ASSIGNED TASK: Among the entries that follow, locate the line with "### Objetivo" and the line with "## our idea". Output those lines and all lines in between, exactly, minus the pictures.

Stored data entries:
★ ★ ★ ★ ★
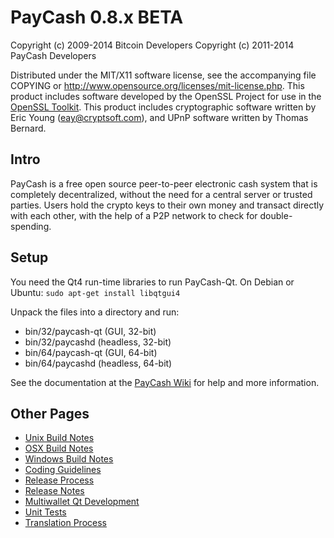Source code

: PayCash 0.8.x BETA
====================

Copyright (c) 2009-2014 Bitcoin Developers
Copyright (c) 2011-2014 PayCash Developers

Distributed under the MIT/X11 software license, see the accompanying
file COPYING or http://www.opensource.org/licenses/mit-license.php.
This product includes software developed by the OpenSSL Project for use in the [OpenSSL Toolkit](http://www.openssl.org/). This product includes
cryptographic software written by Eric Young ([eay@cryptsoft.com](mailto:eay@cryptsoft.com)), and UPnP software written by Thomas Bernard.


Intro
---------------------
PayCash is a free open source peer-to-peer electronic cash system that is
completely decentralized, without the need for a central server or trusted
parties.  Users hold the crypto keys to their own money and transact directly
with each other, with the help of a P2P network to check for double-spending.


Setup
---------------------
You need the Qt4 run-time libraries to run PayCash-Qt. On Debian or Ubuntu:
	`sudo apt-get install libqtgui4`

Unpack the files into a directory and run:

- bin/32/paycash-qt (GUI, 32-bit)
- bin/32/paycashd (headless, 32-bit)
- bin/64/paycash-qt (GUI, 64-bit)
- bin/64/paycashd (headless, 64-bit)

See the documentation at the [PayCash Wiki](http://paycash.info)
for help and more information.


Other Pages
---------------------
- [Unix Build Notes](build-unix.md)
- [OSX Build Notes](build-osx.md)
- [Windows Build Notes](build-msw.md)
- [Coding Guidelines](coding.md)
- [Release Process](release-process.md)
- [Release Notes](release-notes.md)
- [Multiwallet Qt Development](multiwallet-qt.md)
- [Unit Tests](unit-tests.md)
- [Translation Process](translation_process.md)
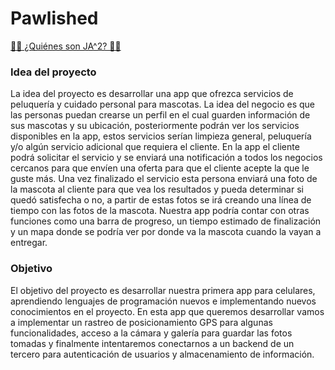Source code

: # Pawlished

[🪪🍻 ¿Quiénes son JA^2? 🍻🪪](https://github.com/Intro-CompuMovil/Pawlished/wiki)

### Idea del proyecto

La idea del proyecto es desarrollar una app que ofrezca servicios de peluquería y cuidado personal para mascotas. La idea del negocio es que las personas puedan crearse un perfil en el cual guarden información de sus mascotas y su ubicación, posteriormente podrán ver los servicios disponibles en la app, estos servicios serían limpieza general, peluquería y/o algún servicio adicional que requiera el cliente. En la app el cliente podrá solicitar el servicio y se enviará una notificación a todos los negocios cercanos para que envíen una oferta para que el cliente acepte la que le guste más. Una vez finalizado el servicio esta persona enviará una foto de la mascota al cliente para que vea los resultados y pueda determinar si quedó satisfecha o no, a partir de estas fotos se irá creando una línea de tiempo con las fotos de la mascota. Nuestra app podría contar con otras funciones como una barra de progreso, un tiempo estimado de finalización y un mapa donde se podría ver por donde va la mascota cuando la vayan a entregar. 

### Objetivo 

El objetivo del proyecto es desarrollar nuestra primera app para celulares, aprendiendo lenguajes de programación nuevos e implementando nuevos conocimientos en el proyecto. En esta app que queremos desarrollar vamos a implementar un rastreo de posicionamiento GPS para algunas funcionalidades, acceso a la cámara y galería para guardar las fotos tomadas y finalmente intentaremos conectarnos a un backend de un tercero para autenticación de usuarios y almacenamiento de información.
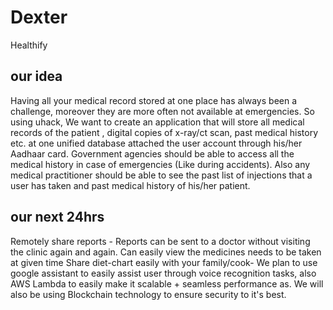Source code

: # Dexter
Healthify

## our idea

Having all your medical record stored at one place has always been a challenge, moreover they are more often not available at emergencies. So using uhack, We want to create an application that will store all medical records of the patient , digital copies of x-ray/ct scan, past medical history etc. at one unified database attached the user account through his/her Aadhaar card. Government agencies should be able to access all the medical history in case of emergencies (Like during accidents). Also any medical practitioner should be able to see the past list of injections that a user has taken and past medical history of his/her patient.


## our next 24hrs


Remotely share reports - Reports can be sent to a doctor without visiting the clinic again and again.
Can easily view the medicines needs to be taken at given time
Share diet-chart easily with your family/cook-
We plan to use google assistant to easily assist user through voice recognition tasks, also AWS Lambda to easily make it scalable + seamless performance as. We will also be using Blockchain technology to ensure security to it's best.
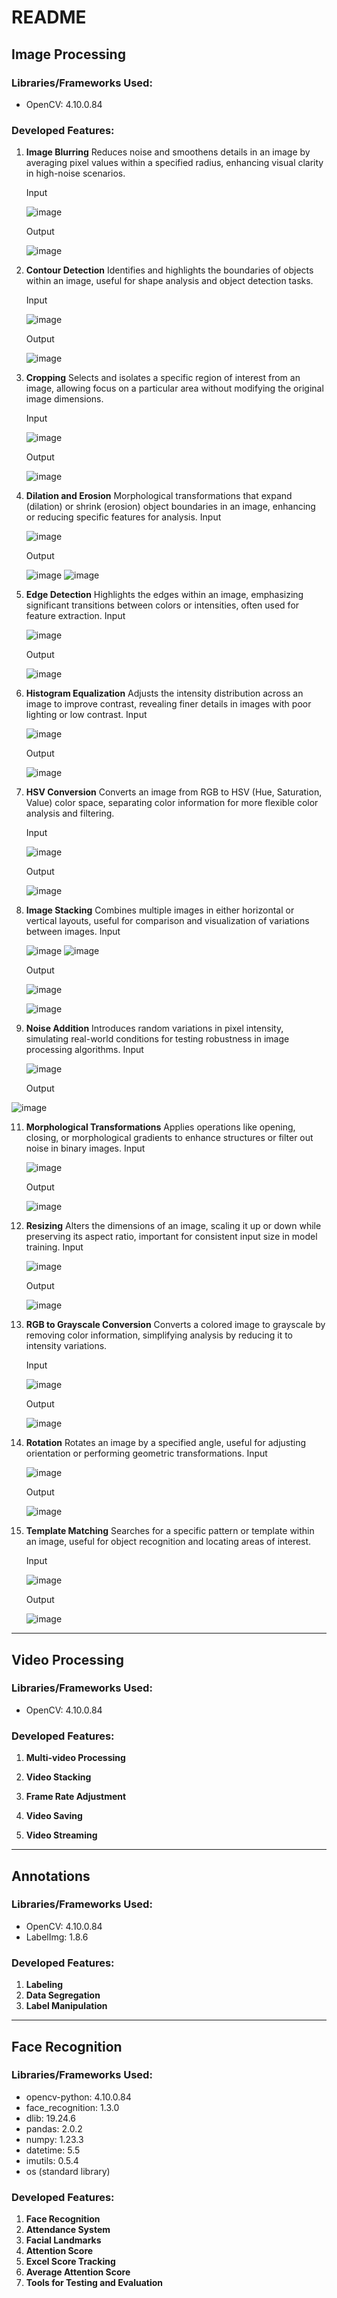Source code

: # README

## **Image Processing**

### **Libraries/Frameworks Used:**  
- OpenCV: 4.10.0.84

### **Developed Features:**

1. **Image Blurring**
 Reduces noise and smoothens details in an image by averaging pixel values within a specified radius, enhancing visual clarity in high-noise scenarios.

   Input
   
    ![image](https://github.com/user-attachments/assets/30432e70-a8da-48a3-b718-b59ae54caa12)

   Output
   
   ![image](https://github.com/user-attachments/assets/a57947b1-34ac-4032-8b8f-34ea209e37ef)

2. **Contour Detection**
 Identifies and highlights the boundaries of objects within an image, useful for shape analysis and object detection tasks.

   Input
   
    ![image](https://github.com/user-attachments/assets/30432e70-a8da-48a3-b718-b59ae54caa12)

   Output

   ![image](https://github.com/user-attachments/assets/ee2fd89c-4dbb-41f9-8683-5e3ed0db437c)
   
   
3. **Cropping**
   Selects and isolates a specific region of interest from an image, allowing focus on a particular area without modifying the original image dimensions.

   Input
   
    ![image](https://github.com/user-attachments/assets/30432e70-a8da-48a3-b718-b59ae54caa12)

   Output

   ![image](https://github.com/user-attachments/assets/0384fe08-6433-4a7f-9cbb-e19e14e214a9)

   
4. **Dilation and Erosion**
   Morphological transformations that expand (dilation) or shrink (erosion) object boundaries in an image, enhancing or reducing specific features for analysis.
   Input
   
    ![image](https://github.com/user-attachments/assets/30432e70-a8da-48a3-b718-b59ae54caa12)

   Output

   ![image](https://github.com/user-attachments/assets/ab4228bd-8227-480b-b8ce-d0606ea8601e)                          ![image](https://github.com/user-attachments/assets/2ddbde52-cfe6-41ab-80bc-23d260bf31ac)


5. **Edge Detection**
   Highlights the edges within an image, emphasizing significant transitions between colors or intensities, often used for feature extraction.
   Input
   
    ![image](https://github.com/user-attachments/assets/30432e70-a8da-48a3-b718-b59ae54caa12)

   Output

   ![image](https://github.com/user-attachments/assets/77f66c0a-b0e2-4180-b55c-b026e415e564)

6. **Histogram Equalization**
    Adjusts the intensity distribution across an image to improve contrast, revealing finer details in images with poor lighting or low contrast.
   Input
   
    ![image](https://github.com/user-attachments/assets/30432e70-a8da-48a3-b718-b59ae54caa12)

    Output

    ![image](https://github.com/user-attachments/assets/d7da974e-3855-4501-935a-b8c826b45627)

7. **HSV Conversion**
   Converts an image from RGB to HSV (Hue, Saturation, Value) color space, separating color information for more flexible color analysis and filtering.


   Input
   
    ![image](https://github.com/user-attachments/assets/30432e70-a8da-48a3-b718-b59ae54caa12)

    Output

    ![image](https://github.com/user-attachments/assets/f13a78fd-5fa3-4dc3-a137-83534409417f)

8. **Image Stacking**
Combines multiple images in either horizontal or vertical layouts, useful for comparison and visualization of variations between images.
   Input
   
    ![image](https://github.com/user-attachments/assets/30432e70-a8da-48a3-b718-b59ae54caa12)
   ![image](https://github.com/user-attachments/assets/ae466150-0368-47f5-9f36-266609e451ed)

    Output

   ![image](https://github.com/user-attachments/assets/2fd50f51-ac94-4bdd-9e9f-f17e497793a0)

   ![image](https://github.com/user-attachments/assets/2d7c5c38-593e-4bfa-97da-a2da6a223a73)


10. **Noise Addition**
Introduces random variations in pixel intensity, simulating real-world conditions for testing robustness in image processing algorithms.
   Input
   
    ![image](https://github.com/user-attachments/assets/30432e70-a8da-48a3-b718-b59ae54caa12)

    Output

   ![image](https://github.com/user-attachments/assets/d1f69427-0e78-4e8a-a676-413c112cc985)

11. **Morphological Transformations**
 Applies operations like opening, closing, or morphological gradients to enhance structures or filter out noise in binary images.
    Input
   
    ![image](https://github.com/user-attachments/assets/30432e70-a8da-48a3-b718-b59ae54caa12)

    Output

    ![image](https://github.com/user-attachments/assets/de74299e-3394-4a2d-a370-0c110b5a6614)

12. **Resizing**
Alters the dimensions of an image, scaling it up or down while preserving its aspect ratio, important for consistent input size in model training.
    Input
   
    ![image](https://github.com/user-attachments/assets/30432e70-a8da-48a3-b718-b59ae54caa12)

    Output

    ![image](https://github.com/user-attachments/assets/f747821f-efe6-4ffa-bd96-b035751af3d4)

13. **RGB to Grayscale Conversion**
Converts a colored image to grayscale by removing color information, simplifying analysis by reducing it to intensity variations.


    Input
   
    ![image](https://github.com/user-attachments/assets/30432e70-a8da-48a3-b718-b59ae54caa12)

    Output

    ![image](https://github.com/user-attachments/assets/15b74d50-ab28-41b9-a326-d21097b5f53e)

14. **Rotation**
Rotates an image by a specified angle, useful for adjusting orientation or performing geometric transformations.
    Input
   
    ![image](https://github.com/user-attachments/assets/30432e70-a8da-48a3-b718-b59ae54caa12)

    Output

    ![image](https://github.com/user-attachments/assets/e2b99a6f-1406-4be3-af55-469f1bbda024)

15. **Template Matching**
Searches for a specific pattern or template within an image, useful for object recognition and locating areas of interest.

    Input
   
    ![image](https://github.com/user-attachments/assets/30432e70-a8da-48a3-b718-b59ae54caa12)

    Output

    ![image](https://github.com/user-attachments/assets/949d51b2-6677-4ec6-990c-e4b5fefc57d6)

---

## **Video Processing**

### **Libraries/Frameworks Used:**  
- OpenCV: 4.10.0.84

### **Developed Features:**
1. **Multi-video Processing**

2. **Video Stacking**
3. **Frame Rate Adjustment**
4. **Video Saving**
5. **Video Streaming**

---

## **Annotations**

### **Libraries/Frameworks Used:**  
- OpenCV: 4.10.0.84  
- LabelImg: 1.8.6

### **Developed Features:**
1. **Labeling**
2. **Data Segregation**
3. **Label Manipulation**

---

## **Face Recognition**

### **Libraries/Frameworks Used:**  
- opencv-python: 4.10.0.84  
- face_recognition: 1.3.0  
- dlib: 19.24.6  
- pandas: 2.0.2  
- numpy: 1.23.3  
- datetime: 5.5  
- imutils: 0.5.4  
- os (standard library)

### **Developed Features:**
1. **Face Recognition**
2. **Attendance System**
3. **Facial Landmarks**
4. **Attention Score**
5. **Excel Score Tracking**
6. **Average Attention Score**
7. **Tools for Testing and Evaluation**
★ ★ ★ ★ ★
ANSWER TO THIS TASK:
### Objetivo 

El objetivo del proyecto es desarrollar nuestra primera app para celulares, aprendiendo lenguajes de programación nuevos e implementando nuevos conocimientos en el proyecto. En esta app que queremos desarrollar vamos a implementar un rastreo de posicionamiento GPS para algunas funcionalidades, acceso a la cámara y galería para guardar las fotos tomadas y finalmente intentaremos conectarnos a un backend de un tercero para autenticación de usuarios y almacenamiento de información.
Source code

: # Dexter
Healthify

## our idea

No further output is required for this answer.